KEY TAKEAWAYS
- The study is a randomized, placebo-controlled, phase 3 trial, QUAZAR AML-001, conducted in patients with AML in remission.
- The trial’s primary aim was to evaluate the effect of oral azacitidine (CC-486) on OS compared to PBO.
- Patients were randomly assigned to receive oral azacitidine 300 mg or PBO for 14 days/28-day treatment cycles within 4 months after complete remission.
- The trial found that oral azacitidine significantly prolonged OS compared to PBO, with a median OS of 24.7 months for Oral-AZA and 14.8 months for PBO, respectively.
- The long-term follow-up study showed further separation between the Oral-AZA and PBO KM OS curves compared to the primary analysis, suggesting a long-term OS benefit with Oral-AZA.
- The study demonstrated that oral azacitidine significantly prolonged overall survival in patients with AML.

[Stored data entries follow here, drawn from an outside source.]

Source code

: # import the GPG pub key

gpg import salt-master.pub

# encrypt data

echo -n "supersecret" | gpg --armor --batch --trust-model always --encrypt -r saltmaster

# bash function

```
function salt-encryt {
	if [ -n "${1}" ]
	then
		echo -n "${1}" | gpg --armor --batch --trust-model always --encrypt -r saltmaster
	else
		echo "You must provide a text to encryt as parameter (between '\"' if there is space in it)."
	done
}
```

In patients (pts) with AML in remission after intensive chemotherapy (IC) and ineligible for stem cell transplant, the randomized, placebo-controlled, phase 3 QUAZAR AML-001 trial of Oral-AZA (CC-486) significantly prolonged overall survival (OS) vs. PBO: 24.7 months vs. 14.8 months (mo), respectively (P <0.001) (Wei, 2020). After 48 months, the Oral-AZA and PBO Kaplan-Meier (KM) OS curves converged. Of the 472 patients included in the original analysis, 125 (26.5%; n = 45) were either currently receiving Oral-AZA (n = 26) or PBO (n = 28) or were alive in survival follow-up at the time of the analysis’s July 2019 cutoff. After over a year of extra follow-up, researchers evaluated longer-term OS for pts in QUAZAR AML-001. Patients who met the inclusion criteria (age 55 years, newly diagnosed AML, intermediate/poor-risk cytogenetics at AML diagnosis [Dx], ECOG PS 3) were randomly assigned (1:1) to receive either Oral-AZA 300 mg or PBO QD for 14 days/28-day Tx cycle within 4 months after CR/CRi. Trial unblinding for oral-AZA patients occurred in July 2019. Those still benefiting from treatment might continue on Tx in an extension phase; individuals receiving placebo had Tx withdrawn and were monitored for OS.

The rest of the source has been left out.